Activity | Search the entries for the word "deployment" and return every line where it is found.

Data for this exercise |
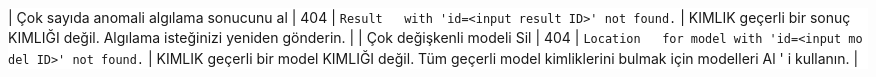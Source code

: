 | Çok sayıda anomali algılama sonucunu al    | 404             | `Result   with 'id=<input result ID>' not found.`                                                                          | KIMLIK geçerli bir sonuç KIMLIĞI değil. Algılama isteğinizi yeniden gönderin.                                                                                                                                   |
| Çok değişkenli modeli Sil                    | 404             | `Location   for model with 'id=<input model ID>' not found.`                                                               | KIMLIK geçerli bir model KIMLIĞI değil. Tüm geçerli model kimliklerini bulmak için modelleri Al ' i kullanın.                                                                                                                               |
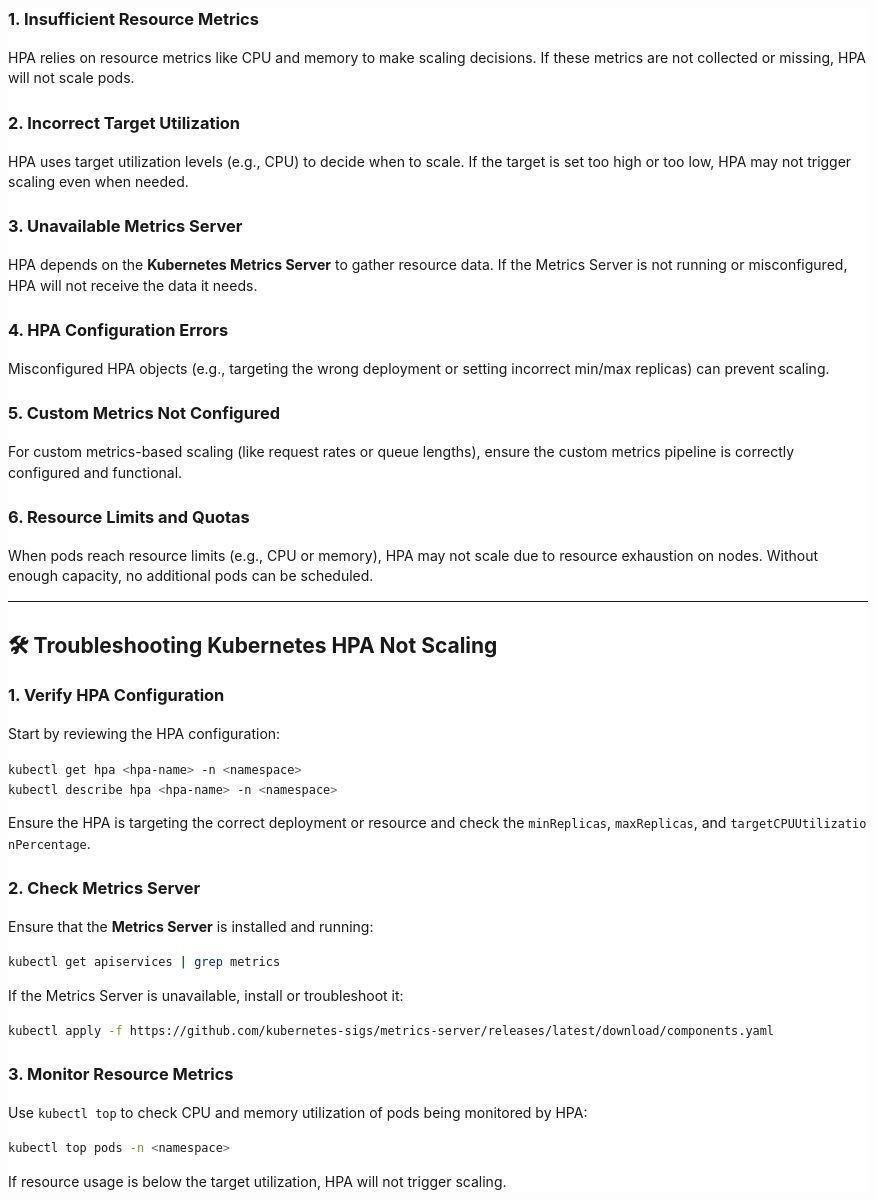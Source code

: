 ### 1. **Insufficient Resource Metrics**
HPA relies on resource metrics like CPU and memory to make scaling decisions. If these metrics are not collected or missing, HPA will not scale pods.

### 2. **Incorrect Target Utilization**
HPA uses target utilization levels (e.g., CPU) to decide when to scale. If the target is set too high or too low, HPA may not trigger scaling even when needed.

### 3. **Unavailable Metrics Server**
HPA depends on the **Kubernetes Metrics Server** to gather resource data. If the Metrics Server is not running or misconfigured, HPA will not receive the data it needs.

### 4. **HPA Configuration Errors**
Misconfigured HPA objects (e.g., targeting the wrong deployment or setting incorrect min/max replicas) can prevent scaling.

### 5. **Custom Metrics Not Configured**
For custom metrics-based scaling (like request rates or queue lengths), ensure the custom metrics pipeline is correctly configured and functional.

### 6. **Resource Limits and Quotas**
When pods reach resource limits (e.g., CPU or memory), HPA may not scale due to resource exhaustion on nodes. Without enough capacity, no additional pods can be scheduled.

---

## 🛠️ **Troubleshooting Kubernetes HPA Not Scaling**

### 1. **Verify HPA Configuration**
Start by reviewing the HPA configuration:
```bash
kubectl get hpa <hpa-name> -n <namespace>
kubectl describe hpa <hpa-name> -n <namespace>
```
Ensure the HPA is targeting the correct deployment or resource and check the `minReplicas`, `maxReplicas`, and `targetCPUUtilizationPercentage`.

### 2. **Check Metrics Server**
Ensure that the **Metrics Server** is installed and running:
```bash
kubectl get apiservices | grep metrics
```
If the Metrics Server is unavailable, install or troubleshoot it:
```bash
kubectl apply -f https://github.com/kubernetes-sigs/metrics-server/releases/latest/download/components.yaml
```

### 3. **Monitor Resource Metrics**
Use `kubectl top` to check CPU and memory utilization of pods being monitored by HPA:
```bash
kubectl top pods -n <namespace>
```
If resource usage is below the target utilization, HPA will not trigger scaling.
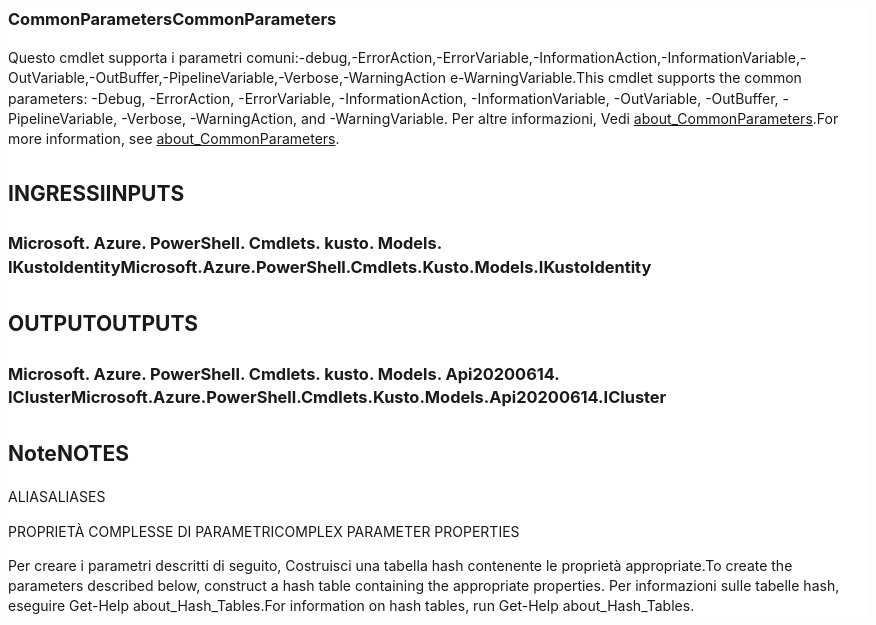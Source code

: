 ### <span data-ttu-id="b2459-184">CommonParameters</span><span class="sxs-lookup"><span data-stu-id="b2459-184">CommonParameters</span></span>
<span data-ttu-id="b2459-185">Questo cmdlet supporta i parametri comuni:-debug,-ErrorAction,-ErrorVariable,-InformationAction,-InformationVariable,-OutVariable,-OutBuffer,-PipelineVariable,-Verbose,-WarningAction e-WarningVariable.</span><span class="sxs-lookup"><span data-stu-id="b2459-185">This cmdlet supports the common parameters: -Debug, -ErrorAction, -ErrorVariable, -InformationAction, -InformationVariable, -OutVariable, -OutBuffer, -PipelineVariable, -Verbose, -WarningAction, and -WarningVariable.</span></span> <span data-ttu-id="b2459-186">Per altre informazioni, Vedi [about_CommonParameters](http://go.microsoft.com/fwlink/?LinkID=113216).</span><span class="sxs-lookup"><span data-stu-id="b2459-186">For more information, see [about_CommonParameters](http://go.microsoft.com/fwlink/?LinkID=113216).</span></span>

## <span data-ttu-id="b2459-187">INGRESSI</span><span class="sxs-lookup"><span data-stu-id="b2459-187">INPUTS</span></span>

### <span data-ttu-id="b2459-188">Microsoft. Azure. PowerShell. Cmdlets. kusto. Models. IKustoIdentity</span><span class="sxs-lookup"><span data-stu-id="b2459-188">Microsoft.Azure.PowerShell.Cmdlets.Kusto.Models.IKustoIdentity</span></span>

## <span data-ttu-id="b2459-189">OUTPUT</span><span class="sxs-lookup"><span data-stu-id="b2459-189">OUTPUTS</span></span>

### <span data-ttu-id="b2459-190">Microsoft. Azure. PowerShell. Cmdlets. kusto. Models. Api20200614. ICluster</span><span class="sxs-lookup"><span data-stu-id="b2459-190">Microsoft.Azure.PowerShell.Cmdlets.Kusto.Models.Api20200614.ICluster</span></span>

## <span data-ttu-id="b2459-191">Note</span><span class="sxs-lookup"><span data-stu-id="b2459-191">NOTES</span></span>

<span data-ttu-id="b2459-192">ALIAS</span><span class="sxs-lookup"><span data-stu-id="b2459-192">ALIASES</span></span>

<span data-ttu-id="b2459-193">PROPRIETÀ COMPLESSE DI PARAMETRI</span><span class="sxs-lookup"><span data-stu-id="b2459-193">COMPLEX PARAMETER PROPERTIES</span></span>

<span data-ttu-id="b2459-194">Per creare i parametri descritti di seguito, Costruisci una tabella hash contenente le proprietà appropriate.</span><span class="sxs-lookup"><span data-stu-id="b2459-194">To create the parameters described below, construct a hash table containing the appropriate properties.</span></span> <span data-ttu-id="b2459-195">Per informazioni sulle tabelle hash, eseguire Get-Help about_Hash_Tables.</span><span class="sxs-lookup"><span data-stu-id="b2459-195">For information on hash tables, run Get-Help about_Hash_Tables.</span></span>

Response to this exercise |
Misconfigured HPA objects (e.g., targeting the wrong deployment or setting incorrect min/max replicas) can prevent scaling.
Ensure the HPA is targeting the correct deployment or resource and check the `minReplicas`, `maxReplicas`, and `targetCPUUtilizationPercentage`.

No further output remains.